Bristol Cryptography Blog: August 2015

Thursday, August 27, 2015

52 Things: Number 47: What is the Fiat-Shamir transform?

This is the latest in a series of blog posts to address the list of '52 Things Every PhD Student Should Know To Do Cryptography': a set of questions compiled to give PhD candidates a sense of what they should know by the end of their first year. Having introduced Sigma Protocols, we now look at an important method for ensuring they are zero knowledge. Thanks again to David Bernhard for his assistance.

What is the Fiat-Shamir transform?

Sigma protocols, which we saw last week, are fast and useful protocols for Alice to prove something to Bob - as long as they're both online at the same time. Alice sends Bob a commitment, Bob replies with a challenge and Alice sends a response. Unfortunately bar further modifications, Sigma protocols are not actually known to be zero-knowledge: they are only honest-verifier zero- knowledge.

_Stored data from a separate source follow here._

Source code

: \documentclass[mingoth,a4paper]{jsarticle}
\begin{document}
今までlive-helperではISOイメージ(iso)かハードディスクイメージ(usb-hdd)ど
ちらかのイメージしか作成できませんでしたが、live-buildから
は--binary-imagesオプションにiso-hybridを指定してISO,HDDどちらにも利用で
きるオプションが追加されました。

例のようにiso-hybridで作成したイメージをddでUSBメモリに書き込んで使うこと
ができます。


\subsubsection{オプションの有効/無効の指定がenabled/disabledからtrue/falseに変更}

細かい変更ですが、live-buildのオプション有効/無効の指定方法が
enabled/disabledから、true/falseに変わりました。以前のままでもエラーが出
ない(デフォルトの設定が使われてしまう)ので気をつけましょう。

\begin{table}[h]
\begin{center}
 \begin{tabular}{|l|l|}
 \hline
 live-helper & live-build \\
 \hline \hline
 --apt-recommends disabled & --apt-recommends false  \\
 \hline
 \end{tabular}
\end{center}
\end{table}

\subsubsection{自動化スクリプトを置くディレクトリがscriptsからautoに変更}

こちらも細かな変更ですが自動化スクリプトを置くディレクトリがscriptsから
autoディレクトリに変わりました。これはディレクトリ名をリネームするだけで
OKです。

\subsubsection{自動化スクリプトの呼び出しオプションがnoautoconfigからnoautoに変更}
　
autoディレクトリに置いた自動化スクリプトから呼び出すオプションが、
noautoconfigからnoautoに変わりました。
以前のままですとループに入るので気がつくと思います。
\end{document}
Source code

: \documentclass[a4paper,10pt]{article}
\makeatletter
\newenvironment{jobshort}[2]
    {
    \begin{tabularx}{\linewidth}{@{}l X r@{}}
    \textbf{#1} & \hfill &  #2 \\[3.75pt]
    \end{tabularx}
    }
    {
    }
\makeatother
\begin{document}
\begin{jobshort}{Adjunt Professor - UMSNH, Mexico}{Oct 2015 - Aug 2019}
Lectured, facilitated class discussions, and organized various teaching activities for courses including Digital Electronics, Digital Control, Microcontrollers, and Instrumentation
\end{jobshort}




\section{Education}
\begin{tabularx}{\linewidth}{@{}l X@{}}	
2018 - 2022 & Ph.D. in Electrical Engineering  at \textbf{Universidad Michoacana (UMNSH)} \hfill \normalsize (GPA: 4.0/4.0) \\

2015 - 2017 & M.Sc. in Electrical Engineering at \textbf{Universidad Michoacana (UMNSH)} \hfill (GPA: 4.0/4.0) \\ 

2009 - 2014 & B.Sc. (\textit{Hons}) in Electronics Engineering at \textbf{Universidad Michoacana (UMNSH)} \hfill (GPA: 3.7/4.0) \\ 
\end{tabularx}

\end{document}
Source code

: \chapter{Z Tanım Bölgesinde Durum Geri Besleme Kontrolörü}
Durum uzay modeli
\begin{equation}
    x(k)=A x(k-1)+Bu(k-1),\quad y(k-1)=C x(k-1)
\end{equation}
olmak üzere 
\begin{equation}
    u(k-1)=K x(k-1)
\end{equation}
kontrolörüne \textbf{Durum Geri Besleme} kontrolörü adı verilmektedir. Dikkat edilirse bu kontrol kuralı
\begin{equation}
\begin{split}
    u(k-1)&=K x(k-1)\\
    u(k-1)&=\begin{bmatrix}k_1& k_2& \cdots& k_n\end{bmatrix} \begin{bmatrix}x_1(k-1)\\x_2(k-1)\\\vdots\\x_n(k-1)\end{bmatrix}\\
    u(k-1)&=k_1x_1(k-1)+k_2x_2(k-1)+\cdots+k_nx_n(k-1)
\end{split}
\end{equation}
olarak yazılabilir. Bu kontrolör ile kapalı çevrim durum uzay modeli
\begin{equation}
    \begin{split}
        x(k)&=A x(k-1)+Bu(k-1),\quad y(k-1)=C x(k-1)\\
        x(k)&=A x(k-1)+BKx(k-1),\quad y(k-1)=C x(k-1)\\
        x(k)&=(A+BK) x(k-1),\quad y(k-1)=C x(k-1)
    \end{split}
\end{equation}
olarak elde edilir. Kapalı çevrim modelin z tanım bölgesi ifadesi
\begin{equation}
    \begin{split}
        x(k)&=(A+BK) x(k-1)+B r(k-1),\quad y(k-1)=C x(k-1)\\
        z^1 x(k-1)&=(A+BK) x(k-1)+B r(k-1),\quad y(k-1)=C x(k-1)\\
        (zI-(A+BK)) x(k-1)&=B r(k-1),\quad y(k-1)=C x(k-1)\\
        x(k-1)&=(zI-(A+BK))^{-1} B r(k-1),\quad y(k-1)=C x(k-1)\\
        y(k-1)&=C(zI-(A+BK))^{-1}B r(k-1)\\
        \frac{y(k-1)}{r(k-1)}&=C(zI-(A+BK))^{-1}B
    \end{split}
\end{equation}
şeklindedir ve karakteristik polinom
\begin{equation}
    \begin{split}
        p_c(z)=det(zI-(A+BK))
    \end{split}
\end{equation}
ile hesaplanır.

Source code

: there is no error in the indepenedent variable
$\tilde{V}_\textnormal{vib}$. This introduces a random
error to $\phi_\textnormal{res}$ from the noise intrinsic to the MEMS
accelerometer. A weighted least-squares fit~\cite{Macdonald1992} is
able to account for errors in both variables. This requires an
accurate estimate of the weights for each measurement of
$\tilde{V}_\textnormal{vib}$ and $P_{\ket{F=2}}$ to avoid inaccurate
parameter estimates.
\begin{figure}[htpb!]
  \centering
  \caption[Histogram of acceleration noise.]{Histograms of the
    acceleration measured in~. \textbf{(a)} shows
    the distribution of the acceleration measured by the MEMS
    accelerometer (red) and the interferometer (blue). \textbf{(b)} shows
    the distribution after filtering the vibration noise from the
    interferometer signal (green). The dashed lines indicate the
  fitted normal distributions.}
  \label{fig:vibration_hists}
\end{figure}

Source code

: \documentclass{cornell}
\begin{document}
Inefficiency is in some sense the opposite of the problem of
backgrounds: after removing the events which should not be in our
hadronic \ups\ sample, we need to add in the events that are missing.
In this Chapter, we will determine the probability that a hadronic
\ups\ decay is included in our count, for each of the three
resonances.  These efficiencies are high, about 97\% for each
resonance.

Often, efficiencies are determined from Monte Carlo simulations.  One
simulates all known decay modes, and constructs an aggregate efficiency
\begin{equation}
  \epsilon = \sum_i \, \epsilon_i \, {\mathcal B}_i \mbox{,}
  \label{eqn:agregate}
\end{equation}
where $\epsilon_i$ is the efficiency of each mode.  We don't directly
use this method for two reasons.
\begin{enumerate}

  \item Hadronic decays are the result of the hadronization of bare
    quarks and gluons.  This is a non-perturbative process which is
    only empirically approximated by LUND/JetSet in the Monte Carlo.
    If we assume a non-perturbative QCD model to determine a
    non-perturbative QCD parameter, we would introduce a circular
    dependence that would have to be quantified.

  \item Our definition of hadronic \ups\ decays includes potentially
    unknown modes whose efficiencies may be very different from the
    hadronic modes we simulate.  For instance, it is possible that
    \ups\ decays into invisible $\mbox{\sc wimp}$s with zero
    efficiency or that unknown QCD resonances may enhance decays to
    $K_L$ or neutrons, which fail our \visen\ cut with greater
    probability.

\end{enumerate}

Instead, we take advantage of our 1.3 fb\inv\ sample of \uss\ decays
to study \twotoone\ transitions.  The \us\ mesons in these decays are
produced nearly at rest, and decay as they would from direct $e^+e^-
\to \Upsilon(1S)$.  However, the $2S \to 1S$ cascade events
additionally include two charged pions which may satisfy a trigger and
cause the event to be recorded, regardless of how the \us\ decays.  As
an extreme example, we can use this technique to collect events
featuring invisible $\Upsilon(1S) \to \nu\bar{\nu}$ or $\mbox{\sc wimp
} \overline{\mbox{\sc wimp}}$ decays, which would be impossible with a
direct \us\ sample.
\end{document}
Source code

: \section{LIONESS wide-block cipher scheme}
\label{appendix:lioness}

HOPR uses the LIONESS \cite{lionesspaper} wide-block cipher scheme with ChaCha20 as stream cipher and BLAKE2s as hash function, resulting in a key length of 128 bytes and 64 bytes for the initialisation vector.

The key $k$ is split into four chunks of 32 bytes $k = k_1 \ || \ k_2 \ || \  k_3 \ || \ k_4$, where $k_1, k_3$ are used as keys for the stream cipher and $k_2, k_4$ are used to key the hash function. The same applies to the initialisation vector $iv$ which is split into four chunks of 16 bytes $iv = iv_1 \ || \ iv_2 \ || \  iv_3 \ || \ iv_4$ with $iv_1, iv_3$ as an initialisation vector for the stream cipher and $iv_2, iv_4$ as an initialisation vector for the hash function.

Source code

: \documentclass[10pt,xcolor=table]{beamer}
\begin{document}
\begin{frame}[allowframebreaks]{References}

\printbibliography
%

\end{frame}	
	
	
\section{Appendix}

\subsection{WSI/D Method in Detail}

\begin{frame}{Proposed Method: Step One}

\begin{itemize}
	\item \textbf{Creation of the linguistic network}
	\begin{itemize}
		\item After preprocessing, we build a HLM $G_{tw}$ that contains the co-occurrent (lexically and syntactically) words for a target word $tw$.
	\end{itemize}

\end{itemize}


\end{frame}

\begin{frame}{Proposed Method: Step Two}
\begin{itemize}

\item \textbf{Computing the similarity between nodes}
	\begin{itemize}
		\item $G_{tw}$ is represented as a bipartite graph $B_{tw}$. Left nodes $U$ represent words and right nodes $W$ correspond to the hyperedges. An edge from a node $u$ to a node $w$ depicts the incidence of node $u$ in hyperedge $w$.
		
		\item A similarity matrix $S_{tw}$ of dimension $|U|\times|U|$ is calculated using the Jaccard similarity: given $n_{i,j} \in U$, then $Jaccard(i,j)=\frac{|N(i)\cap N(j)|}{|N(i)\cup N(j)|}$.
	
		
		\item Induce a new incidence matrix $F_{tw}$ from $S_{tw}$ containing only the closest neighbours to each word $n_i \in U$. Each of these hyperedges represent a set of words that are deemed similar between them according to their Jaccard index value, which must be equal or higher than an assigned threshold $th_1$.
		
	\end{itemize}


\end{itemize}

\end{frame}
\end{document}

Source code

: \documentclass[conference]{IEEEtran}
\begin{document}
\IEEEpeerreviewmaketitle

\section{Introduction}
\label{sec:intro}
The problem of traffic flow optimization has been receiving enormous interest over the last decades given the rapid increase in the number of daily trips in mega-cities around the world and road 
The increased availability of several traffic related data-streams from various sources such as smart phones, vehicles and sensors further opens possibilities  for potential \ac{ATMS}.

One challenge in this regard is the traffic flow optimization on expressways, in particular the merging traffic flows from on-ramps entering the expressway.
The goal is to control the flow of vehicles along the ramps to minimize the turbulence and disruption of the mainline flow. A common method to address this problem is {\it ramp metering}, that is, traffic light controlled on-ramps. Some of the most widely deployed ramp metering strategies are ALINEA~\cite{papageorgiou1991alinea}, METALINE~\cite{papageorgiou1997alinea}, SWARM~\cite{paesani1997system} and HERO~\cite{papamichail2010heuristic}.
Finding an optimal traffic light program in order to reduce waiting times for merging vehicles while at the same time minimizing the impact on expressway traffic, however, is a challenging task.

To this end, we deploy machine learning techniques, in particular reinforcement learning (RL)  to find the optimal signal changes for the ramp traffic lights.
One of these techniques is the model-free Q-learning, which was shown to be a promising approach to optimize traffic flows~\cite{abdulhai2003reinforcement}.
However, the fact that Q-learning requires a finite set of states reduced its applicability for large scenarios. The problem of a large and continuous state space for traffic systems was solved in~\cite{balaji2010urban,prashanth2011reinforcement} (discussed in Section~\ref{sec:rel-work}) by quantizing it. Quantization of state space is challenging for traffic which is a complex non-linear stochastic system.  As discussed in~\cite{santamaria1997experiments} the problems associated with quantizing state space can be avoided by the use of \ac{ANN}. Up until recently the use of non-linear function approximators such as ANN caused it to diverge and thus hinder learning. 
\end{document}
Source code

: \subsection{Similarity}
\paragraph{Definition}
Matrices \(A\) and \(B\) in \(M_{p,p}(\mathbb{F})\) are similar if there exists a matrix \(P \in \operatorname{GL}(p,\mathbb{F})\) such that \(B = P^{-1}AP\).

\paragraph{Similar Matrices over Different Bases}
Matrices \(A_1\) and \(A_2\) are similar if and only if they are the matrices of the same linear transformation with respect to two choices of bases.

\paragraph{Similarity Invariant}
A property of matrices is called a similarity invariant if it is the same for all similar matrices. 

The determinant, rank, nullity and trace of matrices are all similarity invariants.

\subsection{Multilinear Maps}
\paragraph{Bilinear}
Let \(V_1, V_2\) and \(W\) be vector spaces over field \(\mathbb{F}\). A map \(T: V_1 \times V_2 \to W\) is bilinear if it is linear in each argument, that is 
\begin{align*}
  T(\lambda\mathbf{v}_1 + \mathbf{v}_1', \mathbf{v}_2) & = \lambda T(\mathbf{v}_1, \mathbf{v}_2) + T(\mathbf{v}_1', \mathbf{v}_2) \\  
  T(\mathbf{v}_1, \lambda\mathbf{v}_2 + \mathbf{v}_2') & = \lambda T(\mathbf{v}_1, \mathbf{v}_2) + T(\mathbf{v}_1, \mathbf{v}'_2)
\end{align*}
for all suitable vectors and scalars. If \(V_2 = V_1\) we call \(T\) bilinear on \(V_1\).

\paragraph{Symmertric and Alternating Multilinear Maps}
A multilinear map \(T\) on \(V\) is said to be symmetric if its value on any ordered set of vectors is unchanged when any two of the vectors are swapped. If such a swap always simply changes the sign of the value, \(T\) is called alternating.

The Fiat-Shamir transform is a technique to turn a Sigma protocol into a non- interactive proof. This not only lets Alice send a proof to Bob by e-mail, which he can read later without having to send her a challenge back, it also lets her turn any Sigma protocol into a digital signature scheme with which she can assert "someone who knows the secret for this Sigma protocol has signed that message". Alice can create a signature once and post it to a usenet bulletin board and everyone who sees the signed message can check the signature without having to contact Alice. And zero-knowledge comes for free, since Bob or any other reader no longer has to do anything.

Although this technique is explained in Fiat and Shamir's 1986 paper, several eminent cryptographers have pointed out in the past that it was actually given by Blum in an even earlier work, though we have not been able to trace this.

A Sigma protocol can be implemented as four algorithms *Commit*, *Challenge*, *Respond* and *Check*, to be executed as follows:

Alice                                Bob
-----                                -----
    
co,st = Commit(secret,public)
         ---------- co --------->
                                     c = Challenge()
         <--------- c  ----------
r = Respond(st,c)
         ---------- r  --------->
                                         Check(co,c,r)

For the Fiat-Shamir transformation, Alice picks a hash function $H$ and uses it to create the challenge herself:

Alice                                World
-----                                -----

co, st = Commit(secret,public)
c = H(public,co)
r = Respond(st,c)
         ------ co,r ----------->
                                     c = H(public,co)
                                     Check(co,c,r)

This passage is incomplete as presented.